Why Does This Matter?

The thing that I find most helpful about this exercise is that many of my clients (along with myself) will find some very immediate symptoms that they can use to notice on a day-to-day level whether they’re in a good place, or not. If you’re just tracking things like joint pain, which has day-to-day fluctuations but generally changes reasonably slowly, then it can be hard to tell when you’re on track for you and when you aren’t. Likewise, with hormones or even energy level. If your average energy level is 2/10 and you’re making good progress, it’s still not likely to be an 8/10 by the end of the month.

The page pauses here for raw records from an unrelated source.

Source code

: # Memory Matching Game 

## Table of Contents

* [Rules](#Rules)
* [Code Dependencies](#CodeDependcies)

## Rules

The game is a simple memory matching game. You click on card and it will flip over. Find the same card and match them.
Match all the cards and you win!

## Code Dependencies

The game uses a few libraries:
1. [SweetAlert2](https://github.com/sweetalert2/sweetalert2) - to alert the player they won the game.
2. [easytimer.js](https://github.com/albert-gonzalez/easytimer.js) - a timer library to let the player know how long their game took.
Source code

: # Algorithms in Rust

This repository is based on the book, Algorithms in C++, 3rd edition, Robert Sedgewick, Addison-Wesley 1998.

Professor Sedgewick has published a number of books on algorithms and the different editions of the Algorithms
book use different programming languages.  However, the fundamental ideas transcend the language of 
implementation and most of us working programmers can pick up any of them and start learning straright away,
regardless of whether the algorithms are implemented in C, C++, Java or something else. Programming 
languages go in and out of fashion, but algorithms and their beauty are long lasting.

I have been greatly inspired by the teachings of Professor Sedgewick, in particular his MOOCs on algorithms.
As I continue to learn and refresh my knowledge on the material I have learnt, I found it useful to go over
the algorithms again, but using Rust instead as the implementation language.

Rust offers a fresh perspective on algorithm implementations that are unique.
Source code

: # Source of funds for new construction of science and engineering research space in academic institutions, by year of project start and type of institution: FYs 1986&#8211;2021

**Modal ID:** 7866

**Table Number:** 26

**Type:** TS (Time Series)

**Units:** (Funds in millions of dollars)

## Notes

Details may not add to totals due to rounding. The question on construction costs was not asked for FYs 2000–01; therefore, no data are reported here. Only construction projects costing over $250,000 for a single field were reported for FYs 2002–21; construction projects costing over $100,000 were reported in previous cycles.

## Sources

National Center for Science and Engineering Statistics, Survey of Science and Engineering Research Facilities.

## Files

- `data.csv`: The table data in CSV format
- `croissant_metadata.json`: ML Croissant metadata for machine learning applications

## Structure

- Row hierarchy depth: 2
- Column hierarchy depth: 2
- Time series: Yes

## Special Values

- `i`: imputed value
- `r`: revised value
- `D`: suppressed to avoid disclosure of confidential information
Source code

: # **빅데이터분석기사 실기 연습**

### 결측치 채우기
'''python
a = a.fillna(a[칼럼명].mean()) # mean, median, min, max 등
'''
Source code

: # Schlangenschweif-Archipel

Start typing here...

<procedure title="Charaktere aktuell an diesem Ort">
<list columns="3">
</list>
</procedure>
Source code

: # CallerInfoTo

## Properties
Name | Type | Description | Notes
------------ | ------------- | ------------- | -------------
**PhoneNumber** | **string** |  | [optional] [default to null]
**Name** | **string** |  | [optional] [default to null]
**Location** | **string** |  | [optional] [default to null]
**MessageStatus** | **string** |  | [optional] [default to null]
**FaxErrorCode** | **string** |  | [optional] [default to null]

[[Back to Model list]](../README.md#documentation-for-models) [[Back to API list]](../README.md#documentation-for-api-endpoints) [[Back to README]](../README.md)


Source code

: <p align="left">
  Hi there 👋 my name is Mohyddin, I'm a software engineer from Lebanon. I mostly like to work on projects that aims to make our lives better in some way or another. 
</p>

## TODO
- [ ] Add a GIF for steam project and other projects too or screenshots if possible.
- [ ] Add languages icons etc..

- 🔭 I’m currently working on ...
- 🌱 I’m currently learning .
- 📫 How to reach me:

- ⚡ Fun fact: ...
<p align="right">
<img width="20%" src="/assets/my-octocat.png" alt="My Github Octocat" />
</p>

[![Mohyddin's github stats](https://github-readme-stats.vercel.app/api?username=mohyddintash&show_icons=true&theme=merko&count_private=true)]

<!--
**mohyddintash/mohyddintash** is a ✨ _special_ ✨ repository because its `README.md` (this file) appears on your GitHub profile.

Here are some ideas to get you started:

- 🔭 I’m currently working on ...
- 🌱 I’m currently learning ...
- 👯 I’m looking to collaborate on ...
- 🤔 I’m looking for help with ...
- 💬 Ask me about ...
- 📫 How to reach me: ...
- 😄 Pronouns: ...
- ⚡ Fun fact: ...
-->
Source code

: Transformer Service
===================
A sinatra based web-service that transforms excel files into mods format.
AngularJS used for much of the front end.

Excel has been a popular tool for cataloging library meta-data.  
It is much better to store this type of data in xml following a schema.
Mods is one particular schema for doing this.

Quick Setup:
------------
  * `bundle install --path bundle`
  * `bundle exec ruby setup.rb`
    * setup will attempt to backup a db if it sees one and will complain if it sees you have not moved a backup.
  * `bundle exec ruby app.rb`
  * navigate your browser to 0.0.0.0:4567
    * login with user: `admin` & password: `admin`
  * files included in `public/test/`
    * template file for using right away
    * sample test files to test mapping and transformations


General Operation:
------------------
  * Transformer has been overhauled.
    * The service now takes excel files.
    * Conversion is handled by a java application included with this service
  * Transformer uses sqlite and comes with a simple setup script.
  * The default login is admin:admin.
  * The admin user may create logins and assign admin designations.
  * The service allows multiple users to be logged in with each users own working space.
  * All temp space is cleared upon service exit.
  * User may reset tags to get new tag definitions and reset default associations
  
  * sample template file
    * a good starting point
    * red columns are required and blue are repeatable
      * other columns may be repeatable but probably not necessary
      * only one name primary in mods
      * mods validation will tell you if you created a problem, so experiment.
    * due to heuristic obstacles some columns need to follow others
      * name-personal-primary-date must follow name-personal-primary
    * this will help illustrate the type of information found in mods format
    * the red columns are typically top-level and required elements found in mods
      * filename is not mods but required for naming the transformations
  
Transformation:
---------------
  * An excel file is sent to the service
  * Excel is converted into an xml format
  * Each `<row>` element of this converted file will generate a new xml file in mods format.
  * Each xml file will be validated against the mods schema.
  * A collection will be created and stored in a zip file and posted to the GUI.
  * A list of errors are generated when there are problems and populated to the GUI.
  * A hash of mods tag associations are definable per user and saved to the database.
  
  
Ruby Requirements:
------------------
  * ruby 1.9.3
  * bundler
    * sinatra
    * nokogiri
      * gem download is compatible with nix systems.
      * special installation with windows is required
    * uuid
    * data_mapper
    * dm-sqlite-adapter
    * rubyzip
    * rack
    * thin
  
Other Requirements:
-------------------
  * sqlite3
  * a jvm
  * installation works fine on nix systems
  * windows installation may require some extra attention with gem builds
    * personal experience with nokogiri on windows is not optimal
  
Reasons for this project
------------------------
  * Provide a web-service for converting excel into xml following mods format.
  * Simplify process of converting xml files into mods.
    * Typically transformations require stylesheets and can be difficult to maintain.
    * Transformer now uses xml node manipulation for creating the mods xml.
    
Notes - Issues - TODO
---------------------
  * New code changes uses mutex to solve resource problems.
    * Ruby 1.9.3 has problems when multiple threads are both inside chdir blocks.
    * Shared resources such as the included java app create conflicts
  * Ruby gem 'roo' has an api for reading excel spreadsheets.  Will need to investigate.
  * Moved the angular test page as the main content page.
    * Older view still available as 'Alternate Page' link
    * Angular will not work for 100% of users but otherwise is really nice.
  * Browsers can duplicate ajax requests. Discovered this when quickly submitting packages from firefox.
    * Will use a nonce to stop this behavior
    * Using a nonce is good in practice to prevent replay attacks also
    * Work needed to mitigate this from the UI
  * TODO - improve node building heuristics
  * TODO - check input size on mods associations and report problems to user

You need something more immediate than that to know when you’re moving toward health and when you’re moving toward disease.

Stop your problems when they’re molehills, not when they become mountains, by understanding your early warning signs.

Knowing Day-to-day Whether You’re Moving Toward Health Allows You To React Quickly To Changes

If you don’t recognize your MTHFR red flags, you don’t know you’re off-track, so you aren’t going to take steps to get back on-track. It’s as simple as that. If you have something you can look at day-to day or even week-to-week then you can catch problems before they turn into really big problems like that migraine we mentioned earlier. Also, this gives you great ways to check in with your own health and give yourself breaks, or exercise, or extra sleep or a little bit of detox when you’re showing your earliest warning signs. This keeps you moving toward health, constantly.